▶ Problem to solve
Starting at the line that contains "The framework is", output each line through the end of the data exactly, and nothing more.

▶ Data section
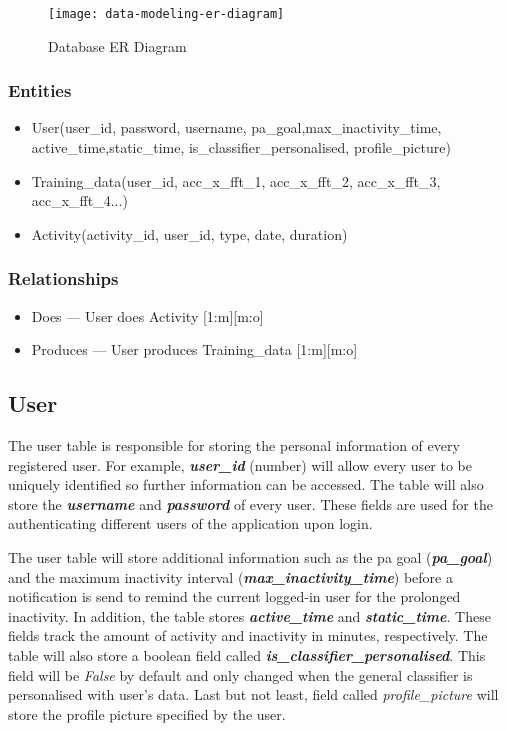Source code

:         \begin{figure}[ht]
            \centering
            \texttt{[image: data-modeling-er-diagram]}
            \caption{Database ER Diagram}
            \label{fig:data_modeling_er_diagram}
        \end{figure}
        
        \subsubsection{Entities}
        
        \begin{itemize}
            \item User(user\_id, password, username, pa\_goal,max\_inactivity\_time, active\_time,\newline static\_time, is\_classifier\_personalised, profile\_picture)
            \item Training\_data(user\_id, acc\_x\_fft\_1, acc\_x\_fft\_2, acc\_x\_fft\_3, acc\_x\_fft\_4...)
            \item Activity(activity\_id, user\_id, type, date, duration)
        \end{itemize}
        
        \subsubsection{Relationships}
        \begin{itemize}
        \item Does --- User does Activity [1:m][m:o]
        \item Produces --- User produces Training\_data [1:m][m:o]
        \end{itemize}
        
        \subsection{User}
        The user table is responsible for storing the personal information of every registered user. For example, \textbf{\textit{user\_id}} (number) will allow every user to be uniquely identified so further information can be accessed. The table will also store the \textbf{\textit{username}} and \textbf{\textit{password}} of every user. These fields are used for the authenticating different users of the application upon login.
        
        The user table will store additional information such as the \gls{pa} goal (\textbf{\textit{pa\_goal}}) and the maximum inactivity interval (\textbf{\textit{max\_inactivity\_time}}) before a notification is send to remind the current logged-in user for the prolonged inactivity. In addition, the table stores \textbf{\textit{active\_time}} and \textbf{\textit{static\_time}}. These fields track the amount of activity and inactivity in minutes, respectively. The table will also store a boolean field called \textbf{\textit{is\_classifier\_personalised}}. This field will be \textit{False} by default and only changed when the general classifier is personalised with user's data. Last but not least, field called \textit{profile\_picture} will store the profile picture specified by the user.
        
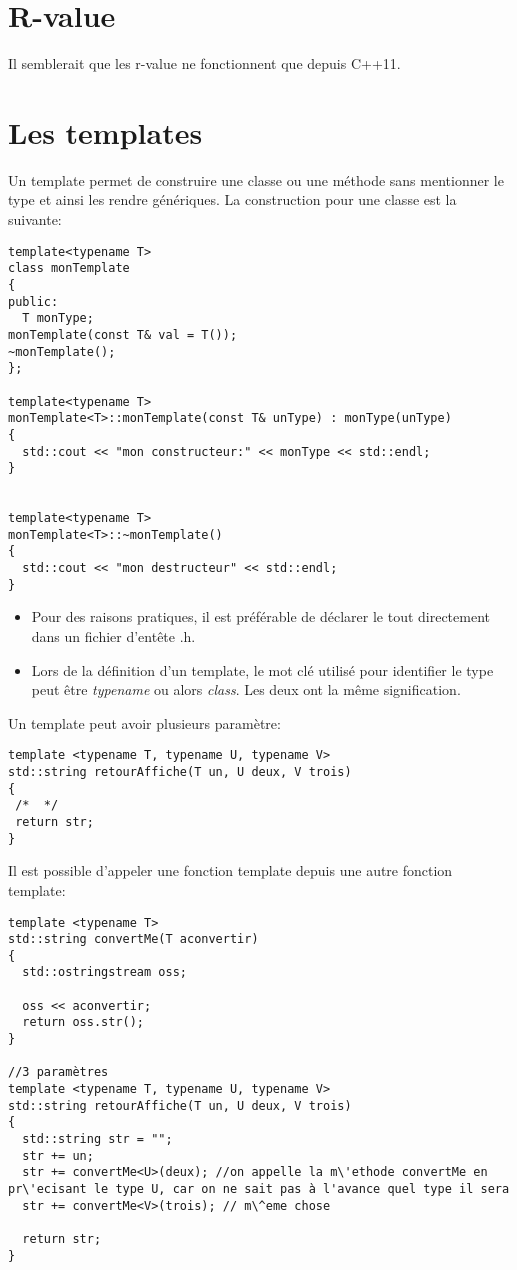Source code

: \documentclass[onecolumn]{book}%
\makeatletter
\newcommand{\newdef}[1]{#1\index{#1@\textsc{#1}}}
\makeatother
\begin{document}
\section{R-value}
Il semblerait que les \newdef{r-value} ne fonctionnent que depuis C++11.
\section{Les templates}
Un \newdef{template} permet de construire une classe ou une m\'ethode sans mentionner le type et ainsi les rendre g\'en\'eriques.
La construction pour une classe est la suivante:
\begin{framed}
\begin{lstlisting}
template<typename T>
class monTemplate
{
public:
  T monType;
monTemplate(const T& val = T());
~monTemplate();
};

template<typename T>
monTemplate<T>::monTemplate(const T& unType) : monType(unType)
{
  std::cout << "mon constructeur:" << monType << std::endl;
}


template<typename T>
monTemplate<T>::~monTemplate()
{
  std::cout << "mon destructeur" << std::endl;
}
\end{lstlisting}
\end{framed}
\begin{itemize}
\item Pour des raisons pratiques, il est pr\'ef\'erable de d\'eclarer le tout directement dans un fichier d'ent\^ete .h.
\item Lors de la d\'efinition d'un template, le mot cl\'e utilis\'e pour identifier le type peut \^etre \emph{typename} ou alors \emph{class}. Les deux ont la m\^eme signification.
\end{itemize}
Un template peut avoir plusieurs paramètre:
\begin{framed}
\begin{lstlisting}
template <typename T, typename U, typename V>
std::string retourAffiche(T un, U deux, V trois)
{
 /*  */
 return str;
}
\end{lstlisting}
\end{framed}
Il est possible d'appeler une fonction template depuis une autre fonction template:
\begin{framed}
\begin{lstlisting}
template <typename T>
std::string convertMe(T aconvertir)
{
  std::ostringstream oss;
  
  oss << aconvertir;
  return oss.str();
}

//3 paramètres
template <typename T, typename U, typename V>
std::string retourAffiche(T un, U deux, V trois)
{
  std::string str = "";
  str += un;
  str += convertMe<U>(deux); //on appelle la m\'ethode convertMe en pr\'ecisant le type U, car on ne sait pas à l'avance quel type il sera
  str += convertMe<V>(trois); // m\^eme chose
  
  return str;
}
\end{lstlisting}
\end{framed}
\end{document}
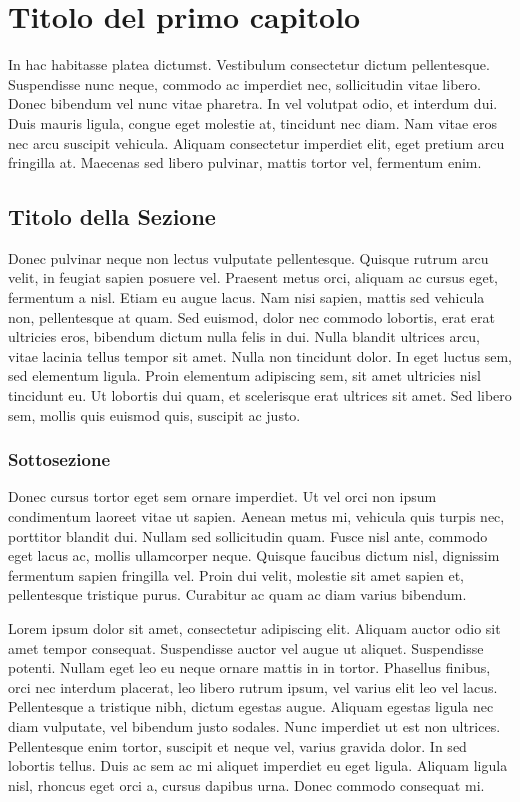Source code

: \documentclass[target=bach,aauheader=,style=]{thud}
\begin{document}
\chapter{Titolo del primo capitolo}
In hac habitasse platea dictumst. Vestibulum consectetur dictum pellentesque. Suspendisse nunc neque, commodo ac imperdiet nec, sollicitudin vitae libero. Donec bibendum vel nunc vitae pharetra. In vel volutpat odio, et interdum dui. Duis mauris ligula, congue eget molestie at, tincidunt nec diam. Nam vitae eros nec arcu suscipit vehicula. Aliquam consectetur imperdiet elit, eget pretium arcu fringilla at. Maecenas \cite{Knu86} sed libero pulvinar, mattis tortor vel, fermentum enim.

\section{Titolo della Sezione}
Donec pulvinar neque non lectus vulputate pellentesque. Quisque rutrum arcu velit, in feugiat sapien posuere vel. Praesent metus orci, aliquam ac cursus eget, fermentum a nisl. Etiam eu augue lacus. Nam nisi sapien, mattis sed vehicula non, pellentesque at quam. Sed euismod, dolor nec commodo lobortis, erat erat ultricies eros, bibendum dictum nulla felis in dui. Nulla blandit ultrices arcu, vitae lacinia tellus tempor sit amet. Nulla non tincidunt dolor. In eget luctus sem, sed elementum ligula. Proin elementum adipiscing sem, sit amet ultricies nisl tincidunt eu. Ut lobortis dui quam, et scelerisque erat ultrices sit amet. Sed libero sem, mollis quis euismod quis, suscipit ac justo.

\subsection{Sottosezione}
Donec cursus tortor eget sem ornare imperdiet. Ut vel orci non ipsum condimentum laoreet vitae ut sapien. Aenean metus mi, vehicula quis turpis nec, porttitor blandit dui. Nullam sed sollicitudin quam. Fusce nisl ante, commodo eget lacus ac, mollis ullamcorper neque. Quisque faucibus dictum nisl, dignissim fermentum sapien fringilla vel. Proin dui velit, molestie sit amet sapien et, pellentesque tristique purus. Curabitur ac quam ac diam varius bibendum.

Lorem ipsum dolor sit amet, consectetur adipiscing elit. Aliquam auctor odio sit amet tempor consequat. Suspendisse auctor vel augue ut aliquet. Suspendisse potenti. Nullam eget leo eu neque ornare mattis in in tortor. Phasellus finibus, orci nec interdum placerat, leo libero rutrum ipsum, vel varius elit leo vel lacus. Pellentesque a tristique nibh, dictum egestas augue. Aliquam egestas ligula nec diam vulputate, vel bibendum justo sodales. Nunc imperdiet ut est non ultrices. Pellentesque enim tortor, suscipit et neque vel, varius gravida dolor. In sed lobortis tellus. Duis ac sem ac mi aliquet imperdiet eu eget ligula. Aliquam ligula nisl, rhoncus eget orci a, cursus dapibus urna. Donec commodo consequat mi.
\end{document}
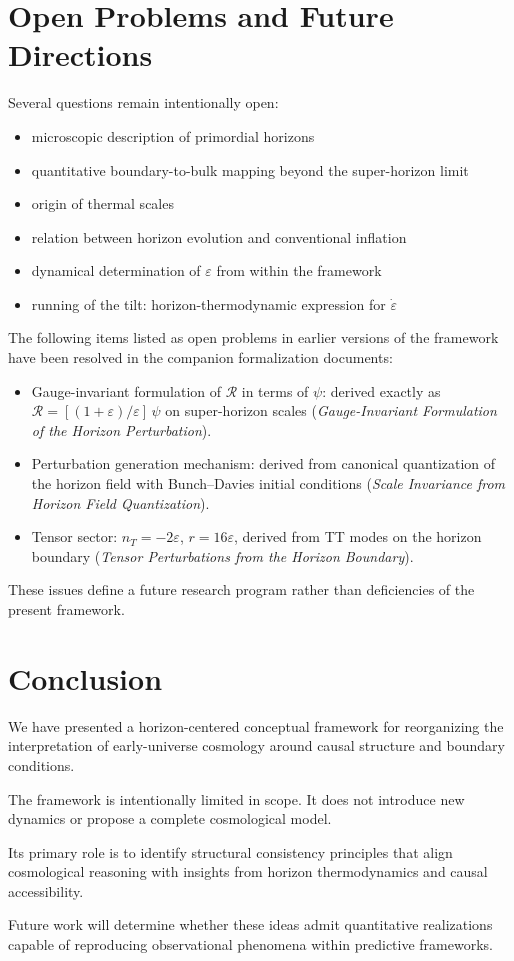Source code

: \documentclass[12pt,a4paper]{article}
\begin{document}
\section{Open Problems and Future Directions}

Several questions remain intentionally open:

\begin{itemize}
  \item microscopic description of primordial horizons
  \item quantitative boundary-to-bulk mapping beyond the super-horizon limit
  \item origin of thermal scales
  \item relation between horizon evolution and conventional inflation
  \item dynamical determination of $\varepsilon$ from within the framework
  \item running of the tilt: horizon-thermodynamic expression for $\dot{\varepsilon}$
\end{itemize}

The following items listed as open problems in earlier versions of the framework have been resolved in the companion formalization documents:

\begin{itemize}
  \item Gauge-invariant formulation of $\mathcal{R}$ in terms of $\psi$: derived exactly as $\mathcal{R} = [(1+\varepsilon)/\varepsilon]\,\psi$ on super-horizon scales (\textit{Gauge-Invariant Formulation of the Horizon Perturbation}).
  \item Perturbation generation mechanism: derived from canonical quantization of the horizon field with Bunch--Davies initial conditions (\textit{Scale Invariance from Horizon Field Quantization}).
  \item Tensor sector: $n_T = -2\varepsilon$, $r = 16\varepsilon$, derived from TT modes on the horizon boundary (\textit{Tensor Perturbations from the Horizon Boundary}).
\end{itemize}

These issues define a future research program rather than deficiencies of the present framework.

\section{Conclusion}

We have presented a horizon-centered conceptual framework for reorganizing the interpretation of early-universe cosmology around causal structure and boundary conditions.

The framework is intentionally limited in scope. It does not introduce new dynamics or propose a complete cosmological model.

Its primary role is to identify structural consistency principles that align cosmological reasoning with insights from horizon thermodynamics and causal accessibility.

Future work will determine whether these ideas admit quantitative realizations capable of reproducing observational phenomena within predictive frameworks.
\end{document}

▶ Exercise result
The framework is intentionally limited in scope. It does not introduce new dynamics or propose a complete cosmological model.

Its primary role is to identify structural consistency principles that align cosmological reasoning with insights from horizon thermodynamics and causal accessibility.

Future work will determine whether these ideas admit quantitative realizations capable of reproducing observational phenomena within predictive frameworks.
\end{document}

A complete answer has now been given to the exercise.